* **WHAT TO PRODUCE**: When a line in the entries contains the word "ForEach", copy that line in full.

___ RECORDS SHOWN

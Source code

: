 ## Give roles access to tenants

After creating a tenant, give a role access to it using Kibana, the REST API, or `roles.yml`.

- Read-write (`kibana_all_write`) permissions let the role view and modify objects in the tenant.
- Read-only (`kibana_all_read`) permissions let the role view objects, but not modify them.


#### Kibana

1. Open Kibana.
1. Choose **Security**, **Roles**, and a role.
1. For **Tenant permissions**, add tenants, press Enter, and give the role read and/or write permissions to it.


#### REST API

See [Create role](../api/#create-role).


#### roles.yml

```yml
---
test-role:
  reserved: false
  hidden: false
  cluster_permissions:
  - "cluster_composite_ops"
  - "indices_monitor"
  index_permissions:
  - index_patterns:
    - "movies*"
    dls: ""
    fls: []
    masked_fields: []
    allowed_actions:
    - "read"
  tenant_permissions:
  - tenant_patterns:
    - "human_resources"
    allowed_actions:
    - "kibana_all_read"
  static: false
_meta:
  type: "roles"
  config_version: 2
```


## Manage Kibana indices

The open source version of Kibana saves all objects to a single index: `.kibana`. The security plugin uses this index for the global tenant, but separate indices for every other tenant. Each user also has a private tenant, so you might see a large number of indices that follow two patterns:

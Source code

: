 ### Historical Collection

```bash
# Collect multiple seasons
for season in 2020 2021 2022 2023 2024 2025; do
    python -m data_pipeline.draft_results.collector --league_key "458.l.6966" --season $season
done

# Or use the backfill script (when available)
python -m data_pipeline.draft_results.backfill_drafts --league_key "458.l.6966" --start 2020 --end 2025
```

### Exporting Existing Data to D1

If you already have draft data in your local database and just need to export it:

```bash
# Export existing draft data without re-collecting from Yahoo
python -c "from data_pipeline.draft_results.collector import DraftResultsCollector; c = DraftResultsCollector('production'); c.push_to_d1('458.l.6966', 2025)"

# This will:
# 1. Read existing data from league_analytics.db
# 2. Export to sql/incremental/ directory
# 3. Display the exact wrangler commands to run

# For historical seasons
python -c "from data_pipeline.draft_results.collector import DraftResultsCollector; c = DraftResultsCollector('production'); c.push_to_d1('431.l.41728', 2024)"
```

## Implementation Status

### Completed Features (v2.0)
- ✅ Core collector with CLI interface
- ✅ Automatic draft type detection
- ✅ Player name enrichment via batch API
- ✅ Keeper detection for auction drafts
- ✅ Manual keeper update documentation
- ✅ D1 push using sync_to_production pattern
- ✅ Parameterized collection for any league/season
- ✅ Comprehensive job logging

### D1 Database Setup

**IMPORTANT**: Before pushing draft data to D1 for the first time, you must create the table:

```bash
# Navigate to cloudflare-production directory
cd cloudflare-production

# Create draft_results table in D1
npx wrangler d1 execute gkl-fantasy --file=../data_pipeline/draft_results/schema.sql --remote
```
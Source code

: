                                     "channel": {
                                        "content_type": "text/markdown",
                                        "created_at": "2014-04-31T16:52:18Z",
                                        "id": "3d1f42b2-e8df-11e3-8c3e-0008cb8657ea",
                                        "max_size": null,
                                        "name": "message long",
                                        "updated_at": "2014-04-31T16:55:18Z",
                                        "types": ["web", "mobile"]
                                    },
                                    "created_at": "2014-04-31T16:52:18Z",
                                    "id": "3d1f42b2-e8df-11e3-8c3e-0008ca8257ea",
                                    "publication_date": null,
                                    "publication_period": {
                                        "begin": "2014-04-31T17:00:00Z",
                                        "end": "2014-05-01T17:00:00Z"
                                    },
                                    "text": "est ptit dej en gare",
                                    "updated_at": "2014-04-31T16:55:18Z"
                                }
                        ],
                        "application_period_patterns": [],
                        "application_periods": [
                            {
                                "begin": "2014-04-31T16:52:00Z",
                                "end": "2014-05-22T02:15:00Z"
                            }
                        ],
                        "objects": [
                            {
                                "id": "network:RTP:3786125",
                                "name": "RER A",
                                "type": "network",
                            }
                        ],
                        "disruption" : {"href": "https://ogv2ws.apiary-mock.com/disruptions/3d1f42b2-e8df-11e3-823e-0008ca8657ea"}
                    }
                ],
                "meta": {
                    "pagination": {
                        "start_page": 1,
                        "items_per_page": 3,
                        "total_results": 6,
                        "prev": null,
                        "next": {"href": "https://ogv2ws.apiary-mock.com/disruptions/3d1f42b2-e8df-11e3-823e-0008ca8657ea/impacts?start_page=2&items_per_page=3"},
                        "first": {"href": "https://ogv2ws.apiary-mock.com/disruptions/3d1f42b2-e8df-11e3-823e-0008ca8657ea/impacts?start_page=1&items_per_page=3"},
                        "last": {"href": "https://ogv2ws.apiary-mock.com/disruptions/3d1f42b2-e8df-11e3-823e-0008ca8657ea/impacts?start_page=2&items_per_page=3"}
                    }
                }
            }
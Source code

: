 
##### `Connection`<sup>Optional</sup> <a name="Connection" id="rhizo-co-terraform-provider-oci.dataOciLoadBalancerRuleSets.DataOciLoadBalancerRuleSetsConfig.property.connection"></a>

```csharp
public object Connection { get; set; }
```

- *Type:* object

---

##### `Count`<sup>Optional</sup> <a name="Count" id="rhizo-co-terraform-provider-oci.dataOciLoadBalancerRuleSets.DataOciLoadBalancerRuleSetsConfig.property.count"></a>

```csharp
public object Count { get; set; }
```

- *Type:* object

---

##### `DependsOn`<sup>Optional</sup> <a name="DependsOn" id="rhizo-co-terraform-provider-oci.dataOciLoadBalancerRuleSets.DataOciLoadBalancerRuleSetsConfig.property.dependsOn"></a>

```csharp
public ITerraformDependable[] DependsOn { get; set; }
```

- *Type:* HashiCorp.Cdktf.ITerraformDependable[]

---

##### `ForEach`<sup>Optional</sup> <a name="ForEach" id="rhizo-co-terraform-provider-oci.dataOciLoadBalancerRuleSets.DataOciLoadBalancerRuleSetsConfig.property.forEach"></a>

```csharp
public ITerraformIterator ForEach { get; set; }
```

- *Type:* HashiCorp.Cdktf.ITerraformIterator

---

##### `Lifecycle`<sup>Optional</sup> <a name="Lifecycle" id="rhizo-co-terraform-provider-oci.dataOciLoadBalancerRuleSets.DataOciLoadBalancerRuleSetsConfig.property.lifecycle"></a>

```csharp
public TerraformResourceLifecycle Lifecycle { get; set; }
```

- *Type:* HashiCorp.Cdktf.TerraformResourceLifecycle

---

______

* **RESPONSE BELOW**:
##### `ForEach`<sup>Optional</sup> <a name="ForEach" id="rhizo-co-terraform-provider-oci.dataOciLoadBalancerRuleSets.DataOciLoadBalancerRuleSetsConfig.property.forEach"></a>
public ITerraformIterator ForEach { get; set; }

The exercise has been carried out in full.